Un prélèvement obligatoire libératoire au taux majoré est maintenu pour les produits des bons placés sous le régime de l’anonymat fiscal : le taux est maintenu à 60%.

  • Les plus-values mobilières et immobilières

– Les plus-values mobilières

Les plus-values de cession de valeurs mobilières et de droits sociaux sont désormais imposées au barème progressif de l’impôt sur le revenu s’ils sont perçus à compter du 1er janvier 2013.

Un mécanisme d’abattement pour durée de détention est cependant mis en place.

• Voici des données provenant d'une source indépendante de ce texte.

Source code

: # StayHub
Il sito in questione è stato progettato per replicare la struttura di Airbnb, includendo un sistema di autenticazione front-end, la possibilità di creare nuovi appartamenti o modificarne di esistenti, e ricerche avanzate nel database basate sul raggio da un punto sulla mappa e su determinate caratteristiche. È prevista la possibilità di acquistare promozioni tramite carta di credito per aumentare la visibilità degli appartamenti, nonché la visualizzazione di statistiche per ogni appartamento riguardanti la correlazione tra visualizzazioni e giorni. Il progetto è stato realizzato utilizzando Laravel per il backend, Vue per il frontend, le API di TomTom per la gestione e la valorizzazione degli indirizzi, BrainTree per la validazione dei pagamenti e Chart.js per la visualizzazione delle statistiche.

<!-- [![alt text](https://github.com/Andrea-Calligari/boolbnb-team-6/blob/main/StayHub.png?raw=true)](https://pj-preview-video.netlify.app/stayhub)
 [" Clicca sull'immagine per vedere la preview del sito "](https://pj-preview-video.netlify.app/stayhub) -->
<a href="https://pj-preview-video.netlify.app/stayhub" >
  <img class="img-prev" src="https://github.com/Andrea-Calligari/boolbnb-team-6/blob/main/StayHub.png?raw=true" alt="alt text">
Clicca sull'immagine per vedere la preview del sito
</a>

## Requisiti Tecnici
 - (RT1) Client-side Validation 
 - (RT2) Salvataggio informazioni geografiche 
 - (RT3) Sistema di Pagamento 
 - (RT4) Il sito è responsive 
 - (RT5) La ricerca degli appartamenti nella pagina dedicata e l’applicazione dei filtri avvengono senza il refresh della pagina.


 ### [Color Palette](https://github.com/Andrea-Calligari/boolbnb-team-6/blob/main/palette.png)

L’abattement général pour durée de détention consiste en un abattement de 40% maximum ainsi réparti :

-20% pour les actions et parts détenus depuis au moins deux ans et moins de quatre ans

-30% pour les actions, parts ou droits détenus depuis au moins quatre ans et moins de six ans à la date de la cession

-40% lorsque les titres ou droits sont détenus depuis au moins 6 ans.

Les plus-values immobilières

Les plus-values immobilières réalisées par les particuliers à compter du 1er janvier 2013 subissent une surtaxe.

L’abattement pour durée de détention est conservé.

L’imposition de la plus-value n’est pas modifiée (suite à la censure du Conseil constitutionnel) : la plus-value est toujours de 19% (+ contributions sociales de 15.5%), soit un taux réel de 34.50%.

Une surtaxe est due à raison des plus-values imposables d’un montant supérieur à 50 000  € pour les cessions autres que les terrains à bâtir, selon le barème suivant, appliqué au montant total de la plus-value imposable :

MONTANT DE LA PLUS-VALUE imposable MONTANT DE LA TAXE
De 50 001 à 60 000 2 % PV ― (60 000 ― PV) × 1/20
De 60 001 à 100 000 2 % PV
De 100 001 à 110 000 3 % PV ― (110 000 ― PV) × 1/10
De 110 001 à 150 000 3 % PV
De 150 001 à 160 000 4 % PV ― (160 000 ― PV) × 15/100
De 160 001 à 200 000 4 % PV
De 200 001 à 210 000 5 % PV ― (210 000 ― PV) × 20/100
De 210 001 à 250 000 5 % PV
De 250 001 à 260 000 6 % PV ― (260 000 ― PV) × 25/100
Supérieur à 260 000 6 % PV

(PV = montant de la plus-value imposable)

La nouvelle taxe s’applique aux plus-values réalisées au titre des cessions intervenues à compter du 1er janvier 2013, à l’exception de celles pour lesquelles une promesse de vente a acquis date certaine avant le 7 décembre 2012.